What if Team A dominates a soccer game, but never scores. Team B stinks up the field. But a player on Team B draws a penalty kick and coverts. One play, one fleeting moment of success. Team B wins. What?

This is impossible in baseball. If Twins dominate the White Sox, the offense is going to score 6 runs and the pitching is going to allow no runs. But let’s say the Sox get lucky and chip a homer off of Joe Nathan. One pitch, one fleeting moment of success. Way to go, Chitown. Instead of losing 6-0, you lost 6-1.

Look, soccer is fun to watch. I’m not saying it isn’t. But there is a difference between fun and interesting. Rollercoasters are fun, but they aren’t interesting. A car on a fixed track goes really fast. That’s it. The essays of Ralph Waldo Emmerson are interesting, but they aren’t fun. I enjoy them, but I’m not like “Wheeeeeeee!”

You mention the great conversation associated with the baseball experience. Why don’t we associate conversation with Football? There is more dead space in an NFL game than an MLB game (8 seconds of action followed by 40 seconds of nothing). The reason is that baseball is facinating. It stimulates conversation. Batting averages, pitch counts, double switches, WHIP, sabermetrics, hit-and-runs, batting orders, outfielder positioning, should they bring in a lefty?, why haven’t they pulled the pitcher yet?, he should have taken that curveball the other way, etc.

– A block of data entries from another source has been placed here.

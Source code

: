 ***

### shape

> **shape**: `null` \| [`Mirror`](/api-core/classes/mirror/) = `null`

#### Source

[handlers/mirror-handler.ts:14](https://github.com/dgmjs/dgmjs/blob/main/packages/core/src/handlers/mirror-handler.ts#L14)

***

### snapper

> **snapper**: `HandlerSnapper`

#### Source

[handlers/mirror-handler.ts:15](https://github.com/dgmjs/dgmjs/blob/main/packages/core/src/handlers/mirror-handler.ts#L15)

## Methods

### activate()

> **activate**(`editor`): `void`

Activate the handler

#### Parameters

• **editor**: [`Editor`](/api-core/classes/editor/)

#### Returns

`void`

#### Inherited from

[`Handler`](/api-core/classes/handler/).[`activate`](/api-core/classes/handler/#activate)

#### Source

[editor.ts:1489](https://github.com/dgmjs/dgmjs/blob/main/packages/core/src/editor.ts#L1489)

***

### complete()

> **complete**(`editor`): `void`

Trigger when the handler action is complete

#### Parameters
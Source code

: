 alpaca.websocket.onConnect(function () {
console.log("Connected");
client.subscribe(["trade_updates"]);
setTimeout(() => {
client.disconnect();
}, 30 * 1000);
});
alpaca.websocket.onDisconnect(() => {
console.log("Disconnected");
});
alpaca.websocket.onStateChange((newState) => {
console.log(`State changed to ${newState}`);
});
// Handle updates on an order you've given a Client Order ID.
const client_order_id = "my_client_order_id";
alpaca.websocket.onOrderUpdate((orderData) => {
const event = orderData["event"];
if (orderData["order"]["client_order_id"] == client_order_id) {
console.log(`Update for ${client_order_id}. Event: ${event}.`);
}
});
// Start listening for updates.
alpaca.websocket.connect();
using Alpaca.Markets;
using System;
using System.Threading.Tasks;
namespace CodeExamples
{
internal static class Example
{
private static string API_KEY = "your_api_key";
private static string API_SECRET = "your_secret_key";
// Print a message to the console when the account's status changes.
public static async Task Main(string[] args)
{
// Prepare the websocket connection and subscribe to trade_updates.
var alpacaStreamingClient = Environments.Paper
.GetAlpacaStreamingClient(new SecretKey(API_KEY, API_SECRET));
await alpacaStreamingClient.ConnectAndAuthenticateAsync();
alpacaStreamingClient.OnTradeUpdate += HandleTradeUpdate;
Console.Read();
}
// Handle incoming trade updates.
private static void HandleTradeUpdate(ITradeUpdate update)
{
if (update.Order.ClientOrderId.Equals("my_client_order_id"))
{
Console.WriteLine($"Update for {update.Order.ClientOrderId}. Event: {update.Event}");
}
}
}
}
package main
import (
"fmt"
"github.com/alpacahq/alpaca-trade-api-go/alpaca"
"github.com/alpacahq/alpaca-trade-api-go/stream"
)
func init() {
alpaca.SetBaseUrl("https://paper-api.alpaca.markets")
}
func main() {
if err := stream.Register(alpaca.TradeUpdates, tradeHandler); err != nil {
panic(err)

Soccer is kinda fun, I’ll admit. It’s like hockey without the hits. But it isn’t very interesting. Some might argue that baseball isn’t fun (and I think you are). You know, I think I might agree. It isn’t fun to watch sometimes. But what’s wrong with just being interesting? Is there room in the modern sporting landscape for a purely intellectual endevor?

Flinchbot says: Let me wap this one up…If you imply that the first half of a tie game doesn’e matter, then by association it also menas that (in most cases) the first 40 minutes of an NBA game doesn’t matter. You know the old saying about the NBA – You only have to watch the last two minutes. So why don’t they make NBA games 2 minutes long and just be done with it? Make it like Volleyball and the first team to win 3 out of five 2-minute games wins the match.

As far as dominating a game and losing, ask Andy Hawkins who threw a no hitter and lost the game 4-0.

Anyway – I knew your strong British heritage would pull through and realize that Association Football is every bit as worthy as Baseball, if not more so.